Market fundamentalists (otherwise known as financial authorities and institutions) believe in a tendency toward equilibrium. However, says Soros’ column in Thursday’s FT, this belief in the market’s supposedly random deviations from equilibrium and it’s ability to self correct is basically false.
It is the boom-bust sequence that characterises the market. Soros notes that regulation is not the key, as it can only ever respond after the fact. Authorities need to point their gaze toward the next issue that will arise, CDS and mortgage defaults. Soros suggests that credit default swap contracts could be submitted through a clearing house or exchange with a sound capital structure. For mortgages the bankruptcy laws could be adjusted to allow for mortgage terms to be modified. Another suggestion “would provide Federal Housing Administration guarantees that would enable mortgage holders to be paid off at 85 per cent of the current appraised value”.
Making the media rounds, Soros commented to Bloomberg that this is the worst financial crisis since the great depression. In a moodily lit interview with Robert Peston, Soros suggests that current market turmoil is in fact the result of the demise of one of the biggest bubbles - the WW2 bubble that resulted in the long term increase in the use of leverage. There are asymmetric incentives, leveraging is encouraged, but when a crisis occurs, authorities intervene.
In his Bloomberg interview Soros says that he expects the markets to fall more this year, with the current rebound lasting no more than three months.
Soros has bet on declines in the dollar, 10-year Treasuries and U.S. and European stocks.

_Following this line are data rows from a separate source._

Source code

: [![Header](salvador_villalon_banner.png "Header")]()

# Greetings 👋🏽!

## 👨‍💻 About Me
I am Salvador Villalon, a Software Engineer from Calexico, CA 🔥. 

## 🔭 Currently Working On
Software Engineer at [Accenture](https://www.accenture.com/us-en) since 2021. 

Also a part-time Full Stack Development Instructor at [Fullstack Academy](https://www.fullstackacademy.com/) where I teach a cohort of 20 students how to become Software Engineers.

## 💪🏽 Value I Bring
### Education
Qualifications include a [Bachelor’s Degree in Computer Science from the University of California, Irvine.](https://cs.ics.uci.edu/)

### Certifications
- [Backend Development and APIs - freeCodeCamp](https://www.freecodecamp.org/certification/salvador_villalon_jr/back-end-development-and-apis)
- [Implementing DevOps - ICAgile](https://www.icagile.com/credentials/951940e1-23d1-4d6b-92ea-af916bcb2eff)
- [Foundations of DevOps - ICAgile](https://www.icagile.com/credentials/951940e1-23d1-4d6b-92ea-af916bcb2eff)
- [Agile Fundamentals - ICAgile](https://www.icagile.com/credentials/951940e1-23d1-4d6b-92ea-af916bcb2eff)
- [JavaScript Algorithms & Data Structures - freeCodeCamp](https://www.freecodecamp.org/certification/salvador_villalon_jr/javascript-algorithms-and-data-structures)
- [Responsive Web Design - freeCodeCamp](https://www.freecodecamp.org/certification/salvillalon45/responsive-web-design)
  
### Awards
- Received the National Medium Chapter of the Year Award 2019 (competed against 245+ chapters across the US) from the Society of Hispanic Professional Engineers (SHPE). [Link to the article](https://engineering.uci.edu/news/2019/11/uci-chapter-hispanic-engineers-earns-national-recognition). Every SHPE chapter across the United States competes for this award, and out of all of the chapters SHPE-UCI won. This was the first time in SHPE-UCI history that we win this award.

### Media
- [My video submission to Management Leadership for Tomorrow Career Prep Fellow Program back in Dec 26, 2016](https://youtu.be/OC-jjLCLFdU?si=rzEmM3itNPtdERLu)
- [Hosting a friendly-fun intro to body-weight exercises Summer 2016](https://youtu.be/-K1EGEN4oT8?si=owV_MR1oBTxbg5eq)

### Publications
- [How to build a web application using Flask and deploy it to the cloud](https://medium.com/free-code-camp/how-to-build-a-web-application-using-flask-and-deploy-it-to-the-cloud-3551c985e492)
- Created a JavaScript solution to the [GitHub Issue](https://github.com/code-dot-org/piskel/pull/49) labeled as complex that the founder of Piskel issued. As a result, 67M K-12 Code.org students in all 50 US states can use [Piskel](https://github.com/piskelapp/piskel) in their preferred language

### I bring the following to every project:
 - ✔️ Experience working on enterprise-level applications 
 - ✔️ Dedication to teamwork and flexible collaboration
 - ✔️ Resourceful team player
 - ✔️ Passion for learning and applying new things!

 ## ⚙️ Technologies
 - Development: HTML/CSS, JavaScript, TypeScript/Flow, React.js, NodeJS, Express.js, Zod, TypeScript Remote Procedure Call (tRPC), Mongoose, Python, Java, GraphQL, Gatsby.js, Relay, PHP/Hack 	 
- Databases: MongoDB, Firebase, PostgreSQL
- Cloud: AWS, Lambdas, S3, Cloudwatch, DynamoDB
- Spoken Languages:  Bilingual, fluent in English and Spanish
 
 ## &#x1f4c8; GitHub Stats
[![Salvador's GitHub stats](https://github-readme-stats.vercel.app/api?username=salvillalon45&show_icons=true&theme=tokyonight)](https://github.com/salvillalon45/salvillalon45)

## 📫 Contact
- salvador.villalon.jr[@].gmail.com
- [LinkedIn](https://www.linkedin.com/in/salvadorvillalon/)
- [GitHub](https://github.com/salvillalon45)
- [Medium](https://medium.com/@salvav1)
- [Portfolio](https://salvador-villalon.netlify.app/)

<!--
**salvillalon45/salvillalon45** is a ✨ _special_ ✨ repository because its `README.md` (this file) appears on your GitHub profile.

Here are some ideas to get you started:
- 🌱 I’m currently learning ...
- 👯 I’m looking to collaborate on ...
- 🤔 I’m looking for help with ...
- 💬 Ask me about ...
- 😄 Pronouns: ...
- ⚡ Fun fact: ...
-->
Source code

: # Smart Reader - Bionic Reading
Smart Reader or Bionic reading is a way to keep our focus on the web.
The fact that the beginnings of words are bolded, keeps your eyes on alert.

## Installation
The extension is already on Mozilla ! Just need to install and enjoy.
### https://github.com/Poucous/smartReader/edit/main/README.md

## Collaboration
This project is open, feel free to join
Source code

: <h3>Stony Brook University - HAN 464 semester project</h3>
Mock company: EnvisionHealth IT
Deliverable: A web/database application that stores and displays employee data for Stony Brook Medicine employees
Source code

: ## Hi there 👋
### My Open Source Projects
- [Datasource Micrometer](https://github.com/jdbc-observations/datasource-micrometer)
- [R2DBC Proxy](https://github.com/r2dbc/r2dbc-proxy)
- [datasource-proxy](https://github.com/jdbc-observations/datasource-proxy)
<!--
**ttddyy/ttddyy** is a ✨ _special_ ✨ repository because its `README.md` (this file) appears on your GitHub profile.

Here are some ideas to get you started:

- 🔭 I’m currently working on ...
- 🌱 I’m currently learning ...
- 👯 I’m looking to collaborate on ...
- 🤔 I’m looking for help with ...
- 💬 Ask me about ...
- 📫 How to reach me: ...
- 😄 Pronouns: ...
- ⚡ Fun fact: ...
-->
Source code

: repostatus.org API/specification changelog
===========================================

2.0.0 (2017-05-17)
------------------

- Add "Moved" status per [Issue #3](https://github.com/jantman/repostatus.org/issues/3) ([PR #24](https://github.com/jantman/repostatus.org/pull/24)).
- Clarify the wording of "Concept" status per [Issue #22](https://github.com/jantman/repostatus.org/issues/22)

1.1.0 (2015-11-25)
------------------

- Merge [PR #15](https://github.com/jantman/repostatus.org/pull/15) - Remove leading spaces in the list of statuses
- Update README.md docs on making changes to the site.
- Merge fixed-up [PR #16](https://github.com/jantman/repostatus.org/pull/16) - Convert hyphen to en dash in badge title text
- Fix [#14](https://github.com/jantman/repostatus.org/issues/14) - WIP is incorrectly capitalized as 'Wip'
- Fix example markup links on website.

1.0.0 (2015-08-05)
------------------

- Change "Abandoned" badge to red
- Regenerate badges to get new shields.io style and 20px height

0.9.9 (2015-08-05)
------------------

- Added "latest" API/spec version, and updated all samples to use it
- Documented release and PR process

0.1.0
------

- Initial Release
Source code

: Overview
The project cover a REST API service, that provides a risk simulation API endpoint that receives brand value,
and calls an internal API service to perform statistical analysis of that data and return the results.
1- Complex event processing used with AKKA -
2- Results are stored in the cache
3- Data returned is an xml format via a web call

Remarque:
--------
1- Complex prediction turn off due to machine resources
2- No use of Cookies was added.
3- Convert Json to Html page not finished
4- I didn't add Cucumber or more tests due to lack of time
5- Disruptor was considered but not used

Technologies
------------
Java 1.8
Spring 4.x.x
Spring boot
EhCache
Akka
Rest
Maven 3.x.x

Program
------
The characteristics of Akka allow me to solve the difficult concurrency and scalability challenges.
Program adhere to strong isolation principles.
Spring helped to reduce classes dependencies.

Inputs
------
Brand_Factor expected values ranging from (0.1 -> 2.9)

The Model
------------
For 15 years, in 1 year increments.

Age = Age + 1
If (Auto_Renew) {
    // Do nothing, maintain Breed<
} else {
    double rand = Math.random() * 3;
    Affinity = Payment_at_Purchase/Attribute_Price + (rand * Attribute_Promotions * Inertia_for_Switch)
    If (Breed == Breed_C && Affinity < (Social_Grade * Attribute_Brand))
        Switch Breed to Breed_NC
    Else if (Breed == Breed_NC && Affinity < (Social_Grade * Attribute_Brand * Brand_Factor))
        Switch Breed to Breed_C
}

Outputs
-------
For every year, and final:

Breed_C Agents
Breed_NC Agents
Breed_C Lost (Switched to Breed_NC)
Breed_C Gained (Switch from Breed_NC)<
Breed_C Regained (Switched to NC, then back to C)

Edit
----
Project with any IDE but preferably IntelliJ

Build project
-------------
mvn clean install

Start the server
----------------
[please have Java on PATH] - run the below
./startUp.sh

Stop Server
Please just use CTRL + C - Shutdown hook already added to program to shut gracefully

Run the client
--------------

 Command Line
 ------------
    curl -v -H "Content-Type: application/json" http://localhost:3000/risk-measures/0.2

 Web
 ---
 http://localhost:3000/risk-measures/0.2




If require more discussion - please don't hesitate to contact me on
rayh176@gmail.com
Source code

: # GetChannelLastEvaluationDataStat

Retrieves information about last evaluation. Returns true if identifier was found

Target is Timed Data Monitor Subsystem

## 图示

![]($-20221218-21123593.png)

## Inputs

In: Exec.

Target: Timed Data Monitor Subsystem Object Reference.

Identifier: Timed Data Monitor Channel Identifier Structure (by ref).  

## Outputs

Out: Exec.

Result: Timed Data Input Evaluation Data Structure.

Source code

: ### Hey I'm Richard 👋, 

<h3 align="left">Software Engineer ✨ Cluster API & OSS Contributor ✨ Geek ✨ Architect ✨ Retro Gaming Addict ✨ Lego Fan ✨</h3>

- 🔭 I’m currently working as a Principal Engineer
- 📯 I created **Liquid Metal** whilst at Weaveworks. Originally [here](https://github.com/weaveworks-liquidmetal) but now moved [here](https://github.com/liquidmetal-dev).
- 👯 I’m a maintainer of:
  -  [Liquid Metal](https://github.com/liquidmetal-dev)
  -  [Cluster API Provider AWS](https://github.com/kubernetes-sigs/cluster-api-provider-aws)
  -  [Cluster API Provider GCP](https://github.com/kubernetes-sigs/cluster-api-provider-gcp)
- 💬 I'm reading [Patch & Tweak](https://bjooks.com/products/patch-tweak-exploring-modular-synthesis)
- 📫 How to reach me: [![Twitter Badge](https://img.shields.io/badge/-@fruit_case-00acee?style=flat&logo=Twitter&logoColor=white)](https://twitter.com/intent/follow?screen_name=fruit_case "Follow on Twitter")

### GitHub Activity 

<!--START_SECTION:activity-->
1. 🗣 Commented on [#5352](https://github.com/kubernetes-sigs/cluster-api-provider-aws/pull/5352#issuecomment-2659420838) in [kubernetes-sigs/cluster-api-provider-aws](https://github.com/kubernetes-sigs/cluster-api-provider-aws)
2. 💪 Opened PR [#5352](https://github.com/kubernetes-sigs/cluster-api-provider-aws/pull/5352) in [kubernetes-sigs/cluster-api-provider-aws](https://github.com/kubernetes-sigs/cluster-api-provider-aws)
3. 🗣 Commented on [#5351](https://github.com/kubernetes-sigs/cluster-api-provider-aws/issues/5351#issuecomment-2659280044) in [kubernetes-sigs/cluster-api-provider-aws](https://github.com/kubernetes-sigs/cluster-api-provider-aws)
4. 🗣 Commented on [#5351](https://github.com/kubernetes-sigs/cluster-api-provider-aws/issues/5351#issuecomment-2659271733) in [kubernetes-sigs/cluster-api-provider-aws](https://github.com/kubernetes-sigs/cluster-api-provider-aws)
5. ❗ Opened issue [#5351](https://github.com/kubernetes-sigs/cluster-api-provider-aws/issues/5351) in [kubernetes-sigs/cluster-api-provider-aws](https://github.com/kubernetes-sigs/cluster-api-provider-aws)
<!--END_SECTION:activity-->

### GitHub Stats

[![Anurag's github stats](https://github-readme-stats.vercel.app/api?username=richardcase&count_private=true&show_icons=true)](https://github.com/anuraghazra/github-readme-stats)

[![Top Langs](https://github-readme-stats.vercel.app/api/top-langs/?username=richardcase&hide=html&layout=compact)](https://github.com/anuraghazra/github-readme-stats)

He expected foreign currencies to rise, as well as Chinese and Indian equities. The latter bet helped Quantum return 32 percent in 2007.
Soros suggests that credit default swap contracts could be submitted through a clearing house or exchange with a sound capital structure.
But insurance, or its insufficiency, was the problem. These instruments grew in so many directions that insurers were swamped. What clearing entity will be able to take the other side of these deals in order to clear them? It’s fine when things are chugging along, but when the market teeters, the depths are too far a stretch for counterparties to handle. The proof is that Wall St. had to resort to the Fed to take that role.
You know when we’ll know it’s safe to go back in the water? When Wall St. admits it made mistakes and explains those mistakes. So far the biggest, brightest houses are hiding behind Joe Sixpack’s bad mortgage. But those mortgages are just one of myriad risks quants are supposed to take into account everyday in designing and forecasting the behavior of these instruments. Of course, the stories are also starting to trickle out from the designers themselves about how their inventions became misused and abused. My money is on the quants having done their jobs. Until Wall St. owns up to how and when it miscalculated no one should feel safe.
Much as I think Soros is a bright guy (check out the book reviews at my blog), he is wrong here. Derivatives are different than stocks or options, in many ways they are more akin to bonds. Bonds don’t trade over exchanges, because they trade in chunks, and there are too many of them. Also, most derivatives involve payment over time, and uncertain payment at maturity/event horizon. This means that there is credit involved in any transaction, which creates the complications that exchanges are not meant to deal with.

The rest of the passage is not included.